**Assigned task:**
Some lines in the listing hold the word "fanduel". Return each of them.

**Information shown:**
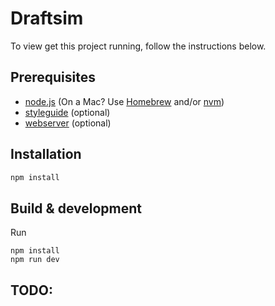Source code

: # Draftsim

To view get this project running, follow the instructions below.

## Prerequisites

* [node.js](http://nodejs.org/) (On a Mac? Use [Homebrew](http://brew.sh/) and/or [nvm](https://github.com/creationix/nvm))
* [styleguide](https://github.com/fanduel/styleguide) (optional)
* [webserver](https://github.com/fanduel/webserver) (optional)

## Installation

```sh
npm install
```

## Build & development

Run 
```
npm install
npm run dev
```

## TODO:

**Answer box:**
* [styleguide](https://github.com/fanduel/styleguide) (optional)
* [webserver](https://github.com/fanduel/webserver) (optional)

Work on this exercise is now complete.